3/09/2007

Quantifying the Value of Intellectual Assets

The Maeil Business News reported on the OECD Plenary session on Intellectual Assets and Value Creation on March 6, 2007.

One of the interesting things coming out of the session is that:
40 percent of American firms' valuation was in intellectual property during the 1980's, whereas 70 percent of American firms' value is in intellectual property these days, a total of $5 trillion. Richard Johnson said that innovation can be viewed differently, as its quantifiable value may be bought, sold, securitized and used as collateral, with greater opportunities for small companies and collaboration between big firms and small. He added that intellectual assets can lead to new forms of "complex… systems of (economic) webs and interrelationships."




* OECD Plenary Speaks on 'Intellectual Assets and Value Creation'


The Organization for Economic Cooperation and Development (OECD) held a plenary session, titled, "Intellectual Assets and Value Creation" with government and private industry representatives at the Seventh World Knowledge Program at the Sheraton Grande Walkerhill Hotel in Seoul in the morning of Oct. 19.


The plenary session, moderated by Dr. Soumitra Dutta, professor and dean of external relations for INSEAD, included OECD Senior Economist for Corporate Affairs, Grant Kirkpatrick, Senior Manager of KPMG AZSA & Co., Yoshiko Shibasaka, the President of the Korea Institute for International Economic Policy (KIEP), Dr. Lee, Kyung-tae and Senior Partner of Arnold & Porter L.L.P., Richard Johnson.
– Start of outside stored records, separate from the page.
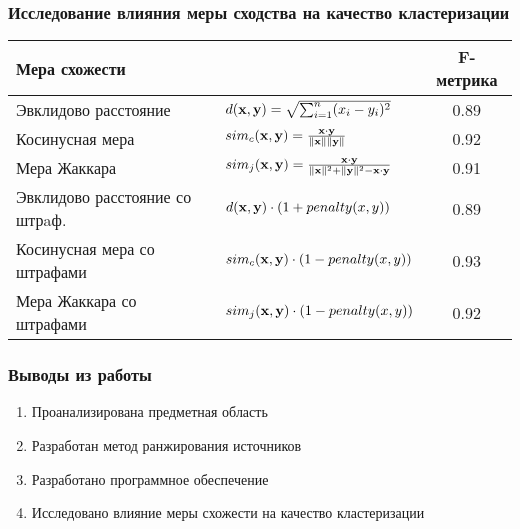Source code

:\documentclass[hyperref={unicode}, 14pt, aspectratio=169]{beamer}
\begin{document}
\begin{frame}
    \frametitle{Исследование влияния меры сходства на качество кластеризации}

    \begin{table}
        \begin{center}\small
            \begin{tabular}{l l | c}
                \hline
                Мера схожести & & F-метрика \\ \hline\hline
                Эвклидово расстояние &
                $d(\boldsymbol{\mathbf{x}},\boldsymbol{\mathbf{y}})=\sqrt{\sum_{i=1}^n(x_i-y_i)^2}$
                & 0.89 \\ \hline
                Косинусная мера &
                $sim_c(\boldsymbol{\mathbf{x}},\boldsymbol{\mathbf{y}})=\frac{\boldsymbol{\mathbf{x}}\cdot\boldsymbol{\mathbf{y}}}{\lVert\boldsymbol{\mathbf{x}}\rVert\lVert\boldsymbol{\mathbf{y}}\rVert}$
                & 0.92 \\ \hline
                Мера Жаккара &
                $sim_j(\boldsymbol{\mathbf{x}},\boldsymbol{\mathbf{y}})=\frac{\boldsymbol{\mathbf{x}}\cdot\boldsymbol{\mathbf{y}}}{\lVert\boldsymbol{\mathbf{x}}\rVert^2 + \lVert\boldsymbol{\mathbf{y}}\rVert^2-\boldsymbol{\mathbf{x}}\cdot\boldsymbol{\mathbf{y}}}$
                & 0.91 \\ \hline
                Эвклидово расстояние со штрaф. &
                $d(\boldsymbol{\mathbf{x}},\boldsymbol{\mathbf{y}})\cdot(1+penalty(x,y))$
                & 0.89 \\ \hline
                \rowcolor[gray]{0.7}
                Косинусная мера со штрафами &
                $sim_c(\boldsymbol{\mathbf{x}},\boldsymbol{\mathbf{y}})\cdot(1-penalty(x,y))$
                & 0.93 \\ \hline
                Мера Жаккара со штрафами &
                $sim_j(\boldsymbol{\mathbf{x}},\boldsymbol{\mathbf{y}})\cdot(1-penalty(x,y))$
                & 0.92 \\
                \hline
            \end{tabular}
        \end{center}
    \end{table}
\end{frame}

\begin{frame}
    \frametitle{Выводы из работы}

    \begin{block}{}
        \begin{enumerate}
            \item Проанализирована предметная область
            \item Разработан метод ранжирования источников
            \item Разработано программное обеспечение
            \item Исследовано влияние меры схожести на качество кластеризации
        \end{enumerate}
    \end{block}
\end{frame}
\end{document}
Kilpatrick spoke of how it is very complex for large firms to innovate due to the difficulty of measuring innovation. He continued with that firms' lack of metrics and inherent risk aversion do not help in what he described as the need to "tolerate failure" as part of the innovative process. In addition, investors in the market have a lack of information about firms' creativity, which leads to undervalued stock and market friction.
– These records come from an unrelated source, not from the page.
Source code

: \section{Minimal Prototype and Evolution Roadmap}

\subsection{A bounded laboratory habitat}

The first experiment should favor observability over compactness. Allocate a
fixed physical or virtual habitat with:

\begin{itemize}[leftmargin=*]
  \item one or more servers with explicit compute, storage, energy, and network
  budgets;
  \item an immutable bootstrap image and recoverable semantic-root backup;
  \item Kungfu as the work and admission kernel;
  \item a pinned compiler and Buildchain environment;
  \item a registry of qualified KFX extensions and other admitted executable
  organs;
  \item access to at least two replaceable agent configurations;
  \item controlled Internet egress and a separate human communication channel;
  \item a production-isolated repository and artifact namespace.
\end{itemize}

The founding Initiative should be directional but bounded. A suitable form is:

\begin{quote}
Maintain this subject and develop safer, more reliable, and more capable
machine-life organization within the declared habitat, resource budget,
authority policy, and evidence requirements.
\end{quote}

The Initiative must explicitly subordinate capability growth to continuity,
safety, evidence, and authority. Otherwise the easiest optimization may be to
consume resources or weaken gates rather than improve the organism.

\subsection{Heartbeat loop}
Shibasaka had a similar opinion, and began with the phrase that "(intellectual) assets are very important." However, she added, such assets "are difficult to clarify." She said that innovative corporate value includes financial and non-financial components, talented people and intangibles. She said that over thirty Japanese firms are reporting their intangible assets to the public in recent years despite the concern from those entities that proprietary information would leak out.
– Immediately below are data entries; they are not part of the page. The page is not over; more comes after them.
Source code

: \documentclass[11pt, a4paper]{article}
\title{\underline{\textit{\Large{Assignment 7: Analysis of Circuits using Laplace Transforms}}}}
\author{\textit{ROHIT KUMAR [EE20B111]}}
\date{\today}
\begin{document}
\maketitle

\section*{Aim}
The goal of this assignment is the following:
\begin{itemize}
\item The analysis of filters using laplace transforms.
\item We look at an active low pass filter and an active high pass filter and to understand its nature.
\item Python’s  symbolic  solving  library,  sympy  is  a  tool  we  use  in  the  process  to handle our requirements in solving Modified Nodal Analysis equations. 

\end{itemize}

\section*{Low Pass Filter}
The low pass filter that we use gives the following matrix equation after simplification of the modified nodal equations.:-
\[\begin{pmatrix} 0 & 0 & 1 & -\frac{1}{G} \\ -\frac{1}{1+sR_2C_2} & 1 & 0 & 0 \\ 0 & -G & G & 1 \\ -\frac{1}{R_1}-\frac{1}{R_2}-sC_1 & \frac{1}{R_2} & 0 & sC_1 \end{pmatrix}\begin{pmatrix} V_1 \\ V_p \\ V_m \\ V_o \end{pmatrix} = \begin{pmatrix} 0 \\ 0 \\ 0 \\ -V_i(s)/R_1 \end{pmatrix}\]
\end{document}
Lee spoke from a different perspective than Shibaka, as he emphasized how advanced countries like Japan and the United States have shifted much production work overseas and are seeking new, innovative ways to create value-added wealth. In a Korean government study that he quoted from, Korea has not been successful in developing an effective intellectual property rights (IPR) regime due to the decentralization of IPR governance under three government agencies; the Ministry of Culture and Tourism, the Ministry of Information and Communication and the Patent Office. He added that compared to Japan, which has many experts in the field, Korea has few, and that Korea's high level of funding for R&D research is not reflected in the commercialization of thederived technologies. In addition, the president of KIEP asserted that Korea is "very defensive about innovation, yet we (Korea) ask developed countries to be weak (pricing intellectual property low,) yet ask developing countries to be strong (fully respect the value of domestic IPR value) which he said damages the creation of free trade agreements with countries like the United States and China.


Speaking from a legal background, Johnson noted that 40 percent of American firms' valuation was in intellectual property during the 1980's, whereas 70 percent of American firms' value is in intellectual property these days, a total of $5 trillion. Johnson said that innovation can be viewed differently, as its quantifiable value may be bought, sold, securitized and used as collateral, with greater opportunities for small companies and collaboration between big firms and small. He added that intellectual assets can lead to new forms of "complex… systems of (economic) webs and interrelationships."